Kiri no le había contado nada a Dany de los asaltos de Pieter. Cuando el niño naciera, ya se vería quién era el padre. Kiri temía el instante en que Dany y todos los demás fueran conscientes de que él no podía ser el padre. Tras un sinfín de cálculos y mucho pensar, había llegado a la conclusión de que era muy poco probable que Dany fuese el padre. Aunque el masra Pieter había restringido las visitas de los cimarrones y las permitía muy de vez en cuando, Dany siempre se las arreglaba para colarse y hacerle una visita a Kiri. Ella se sentía halagada. En un primer momento, después del «accidente», se avergonzaba de la cicatriz. Pero un día Dany la agarró del brazo, le acarició el rostro con las puntas de los dedos y le susurró:
—Pequeña Kiri, para mí eres la mujer más hermosa de la tierra.
Kiri no pudo evitar que se le saltaran las lágrimas.
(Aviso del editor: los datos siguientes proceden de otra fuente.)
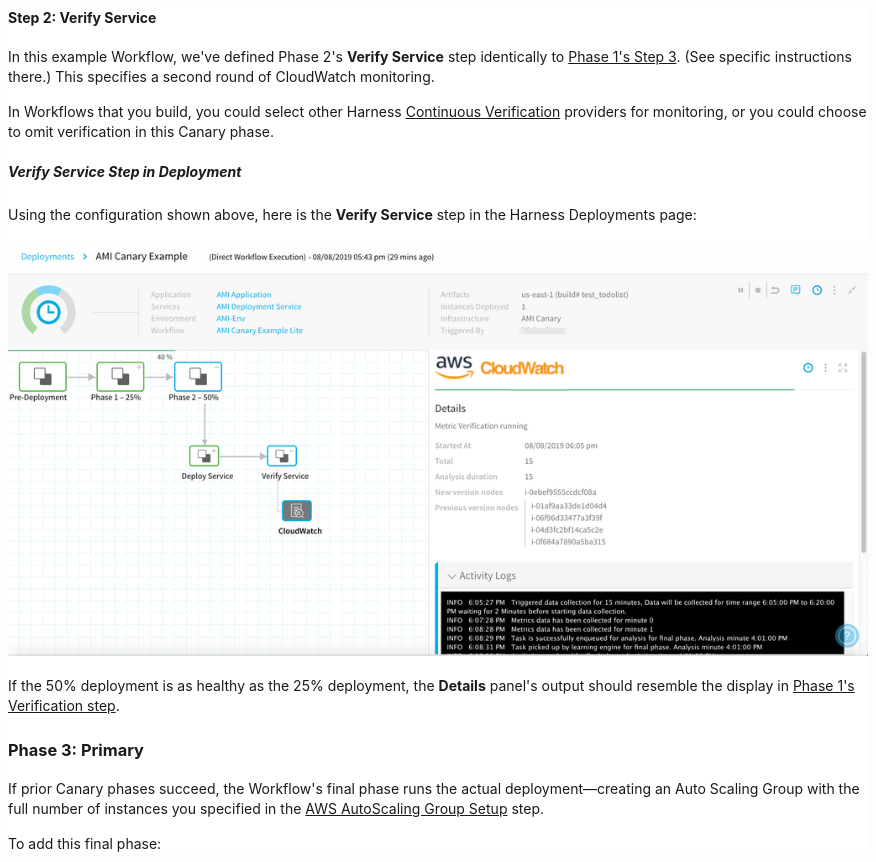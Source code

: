 #### Step 2: Verify Service

In this example Workflow, we've defined Phase 2's **Verify Service** step identically to [Phase 1's Step 3](#verify_service_1). (See specific instructions there.) This specifies a second round of CloudWatch monitoring.

In Workflows that you build, you could select other Harness [Continuous Verification](https://docs.harness.io/article/myw4h9u05l-verification-providers-list) providers for monitoring, or you could choose to omit verification in this Canary phase.


##### Verify Service Step in Deployment

Using the configuration shown above, here is the **Verify Service** step in the Harness Deployments page:

![](./static/ami-canary-175.png)

If the 50% deployment is as healthy as the 25% deployment, the **Details** panel's output should resemble the display in [Phase 1's Verification step](#verify_step_1_log).


### Phase 3: Primary

If prior Canary phases succeed, the Workflow's final phase runs the actual deployment—creating an Auto Scaling Group with the full number of instances you specified in the [AWS AutoScaling Group Setup](#setup_asg) step.

To add this final phase:
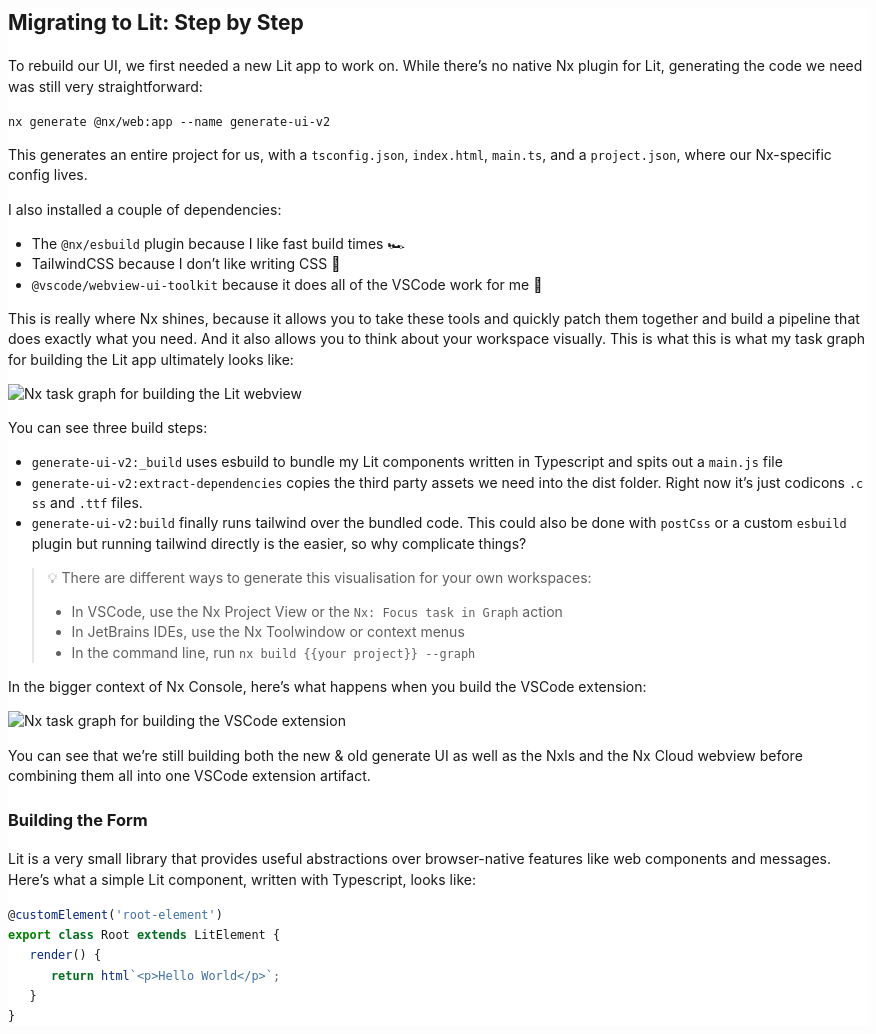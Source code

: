 ## Migrating to Lit: Step by Step

To rebuild our UI, we first needed a new Lit app to work on. While there’s no native Nx plugin for Lit, generating the code we need was still very straightforward:

`nx generate @nx/web:app --name generate-ui-v2`

This generates an entire project for us, with a `tsconfig.json`, `index.html`, `main.ts`, and a `project.json`, where our Nx-specific config lives.

I also installed a couple of dependencies:

-  The `@nx/esbuild` plugin because I like fast build times 🏎️
-  TailwindCSS because I don’t like writing CSS 🤫
-  `@vscode/webview-ui-toolkit` because it does all of the VSCode work for me 🤖

This is really where Nx shines, because it allows you to take these tools and quickly patch them together and build a pipeline that does exactly what you need. And it also allows you to think about your workspace visually. This is what this is what my task graph for building the Lit app ultimately looks like:

![Nx task graph for building the Lit webview](/blog/images/2023-06-29/bodyimg3.webp)

You can see three build steps:

-  `generate-ui-v2:_build` uses esbuild to bundle my Lit components written in Typescript and spits out a `main.js` file
-  `generate-ui-v2:extract-dependencies` copies the third party assets we need into the dist folder. Right now it’s just codicons `.css` and `.ttf` files.
-  `generate-ui-v2:build` finally runs tailwind over the bundled code. This could also be done with `postCss` or a custom `esbuild` plugin but running tailwind directly is the easier, so why complicate things?

> 💡 There are different ways to generate this visualisation for your own workspaces:
>
> -  In VSCode, use the Nx Project View or the `Nx: Focus task in Graph` action
> -  In JetBrains IDEs, use the Nx Toolwindow or context menus
> -  In the command line, run `nx build {{your project}} --graph`

In the bigger context of Nx Console, here’s what happens when you build the VSCode extension:

![Nx task graph for building the VSCode extension](/blog/images/2023-06-29/bodyimg4.webp)

You can see that we’re still building both the new & old generate UI as well as the Nxls and the Nx Cloud webview before combining them all into one VSCode extension artifact.

### Building the Form

Lit is a very small library that provides useful abstractions over browser-native features like web components and messages. Here’s what a simple Lit component, written with Typescript, looks like:

```ts {% fileName="main.ts" %}
@customElement('root-element')
export class Root extends LitElement {
   render() {
      return html`<p>Hello World</p>`;
   }
}
```
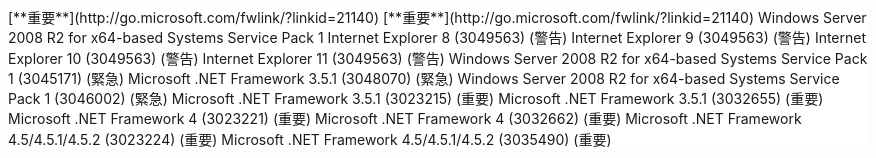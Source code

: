 </td>
<td style="border:1px solid black;">
[**重要**](http://go.microsoft.com/fwlink/?linkid=21140)

</td>
<td style="border:1px solid black;">
[**重要**](http://go.microsoft.com/fwlink/?linkid=21140)

</td>
</tr>
<tr>
<td style="border:1px solid black;">
Windows Server 2008 R2 for x64-based Systems Service Pack 1

</td>
<td style="border:1px solid black;">
Internet Explorer 8  
(3049563)  
(警告)  
Internet Explorer 9  
(3049563)  
(警告)  
Internet Explorer 10  
(3049563)  
(警告)  
Internet Explorer 11  
(3049563)  
(警告)

</td>
<td style="border:1px solid black;">
Windows Server 2008 R2 for x64-based Systems Service Pack 1  
(3045171)  
(緊急)  
Microsoft .NET Framework 3.5.1  
(3048070)  
(緊急)

</td>
<td style="border:1px solid black;">
Windows Server 2008 R2 for x64-based Systems Service Pack 1  
(3046002)  
(緊急)

</td>
<td style="border:1px solid black;">
Microsoft .NET Framework 3.5.1  
(3023215)  
(重要)  
Microsoft .NET Framework 3.5.1  
(3032655)  
(重要)  
Microsoft .NET Framework 4  
(3023221)  
(重要)  
Microsoft .NET Framework 4  
(3032662)  
(重要)  
Microsoft .NET Framework 4.5/4.5.1/4.5.2  
(3023224)  
(重要)  
Microsoft .NET Framework 4.5/4.5.1/4.5.2  
(3035490)  
(重要)
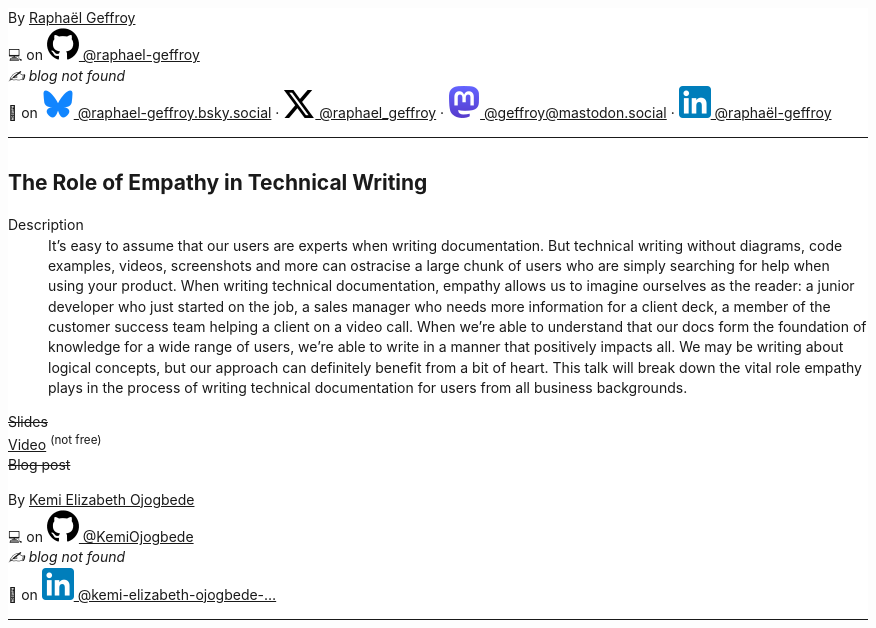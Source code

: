 By [Raphaël Geffroy](https://connect.symfony.com/profile/raphael-geffroy)  
💻 on [![github](icon/github.svg) @raphael-geffroy](https://github.com/raphael-geffroy)  
_✍ blog not found_  
💬 on [![bluesky](icon/bluesky.svg) @raphael-geffroy.bsky.social](https://bsky.app/profile/raphael-geffroy.bsky.social)
· [![twitter](icon/twitter.svg) @raphael_geffroy](https://twitter.com/raphael_geffroy)
· [![mastodon](icon/mastodon.svg) @geffroy@mastodon.social](https://mastodon.social/@geffroy)
· [![linkedin](icon/linkedin.svg) @raphaël-geffroy](https://linkedin.com/in/raphaël-geffroy)

---

## The Role of Empathy in Technical Writing

<dl>
  <dt>Description</dt>
  <dd>It’s easy to assume that our users are experts when writing documentation. But technical writing without diagrams, code examples, videos, screenshots and more can ostracise a large chunk of users who are simply searching for help when using your product. When writing technical documentation, empathy allows us to imagine ourselves as the reader: a junior developer who just started on the job, a sales manager who needs more information for a client deck, a member of the customer success team helping a client on a video call. When we’re able to understand that our docs form the foundation of knowledge for a wide range of users, we’re able to write in a manner that positively impacts all. We may be writing about logical concepts, but our approach can definitely benefit from a bit of heart. This talk will break down the vital role empathy plays in the process of writing technical documentation for users from all business backgrounds.</dd>
</dl>

~~Slides~~  
[Video](https://live.symfony.com/account/replay/video/1029) <sup>(not free)</sup>  
~~Blog post~~

By [Kemi Elizabeth Ojogbede](https://connect.symfony.com/profile/kemiojogbede)  
💻 on [![github](icon/github.svg) @KemiOjogbede](https://github.com/KemiOjogbede)  
_✍ blog not found_  
💬 on [![linkedin](icon/linkedin.svg) @kemi-elizabeth-ojogbede-…](https://linkedin.com/in/kemi-elizabeth-ojogbede-629010156/)

---
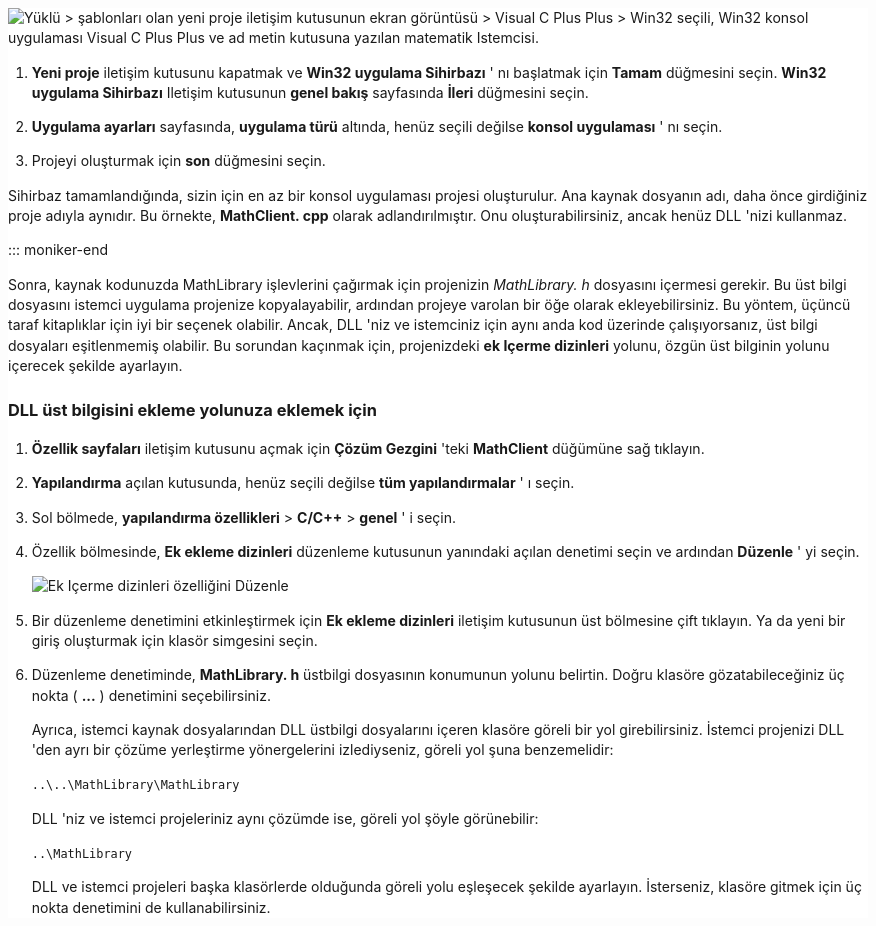    ![Yüklü > şablonları olan yeni proje iletişim kutusunun ekran görüntüsü > Visual C Plus Plus > Win32 seçili, Win32 konsol uygulaması Visual C Plus Plus ve ad metin kutusuna yazılan matematik Istemcisi.](media/mathclient-project-name.png "İstemci projesini adlandırın")

1. **Yeni proje** iletişim kutusunu kapatmak ve **Win32 uygulama Sihirbazı** ' nı başlatmak için **Tamam** düğmesini seçin. **Win32 uygulama Sihirbazı** Iletişim kutusunun **genel bakış** sayfasında **İleri** düğmesini seçin.

1. **Uygulama ayarları** sayfasında, **uygulama türü** altında, henüz seçili değilse **konsol uygulaması** ' nı seçin.

1. Projeyi oluşturmak için **son** düğmesini seçin.

Sihirbaz tamamlandığında, sizin için en az bir konsol uygulaması projesi oluşturulur. Ana kaynak dosyanın adı, daha önce girdiğiniz proje adıyla aynıdır. Bu örnekte, **MathClient. cpp** olarak adlandırılmıştır. Onu oluşturabilirsiniz, ancak henüz DLL 'nizi kullanmaz.

::: moniker-end

Sonra, kaynak kodunuzda MathLibrary işlevlerini çağırmak için projenizin *MathLibrary. h* dosyasını içermesi gerekir. Bu üst bilgi dosyasını istemci uygulama projenize kopyalayabilir, ardından projeye varolan bir öğe olarak ekleyebilirsiniz. Bu yöntem, üçüncü taraf kitaplıklar için iyi bir seçenek olabilir. Ancak, DLL 'niz ve istemciniz için aynı anda kod üzerinde çalışıyorsanız, üst bilgi dosyaları eşitlenmemiş olabilir. Bu sorundan kaçınmak için, projenizdeki **ek Içerme dizinleri** yolunu, özgün üst bilginin yolunu içerecek şekilde ayarlayın.

### <a name="to-add-the-dll-header-to-your-include-path"></a>DLL üst bilgisini ekleme yolunuza eklemek için

1. **Özellik sayfaları** iletişim kutusunu açmak için **Çözüm Gezgini** 'teki **MathClient** düğümüne sağ tıklayın.

1. **Yapılandırma** açılan kutusunda, henüz seçili değilse **tüm yapılandırmalar** ' ı seçin.

1. Sol bölmede, **yapılandırma özellikleri**  >  **C/C++**  >  **genel** ' i seçin.

1. Özellik bölmesinde, **Ek ekleme dizinleri** düzenleme kutusunun yanındaki açılan denetimi seçin ve ardından **Düzenle** ' yi seçin.

   ![Ek Içerme dizinleri özelliğini Düzenle](media/mathclient-additional-include-directories-property.png "Ek Içerme dizinleri özelliğini Düzenle")

1. Bir düzenleme denetimini etkinleştirmek için **Ek ekleme dizinleri** iletişim kutusunun üst bölmesine çift tıklayın. Ya da yeni bir giriş oluşturmak için klasör simgesini seçin.

1. Düzenleme denetiminde, **MathLibrary. h** üstbilgi dosyasının konumunun yolunu belirtin. Doğru klasöre gözatabileceğiniz üç nokta ( **...** ) denetimini seçebilirsiniz.

   Ayrıca, istemci kaynak dosyalarından DLL üstbilgi dosyalarını içeren klasöre göreli bir yol girebilirsiniz. İstemci projenizi DLL 'den ayrı bir çözüme yerleştirme yönergelerini izlediyseniz, göreli yol şuna benzemelidir:

   `..\..\MathLibrary\MathLibrary`

   DLL 'niz ve istemci projeleriniz aynı çözümde ise, göreli yol şöyle görünebilir:

   `..\MathLibrary`

   DLL ve istemci projeleri başka klasörlerde olduğunda göreli yolu eşleşecek şekilde ayarlayın. İsterseniz, klasöre gitmek için üç nokta denetimini de kullanabilirsiniz.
Jamás le habían dicho algo tan bonito. Solo esperaba no defraudarlo. A medida que avanzaba el embarazo, Kiri se distanciaba más de él. Dany se lo tomaba como un cambio de humor, pero esperaba al niño con ilusión.
—Cuando tu misi regrese y todo vuelva a la normalidad en la plantación, le preguntaré a tu misi si podemos casarnos. Por mi parte, podemos casarnos como los blancos.
Kiri deseaba con todas sus fuerzas que Dany estuviese en lo cierto.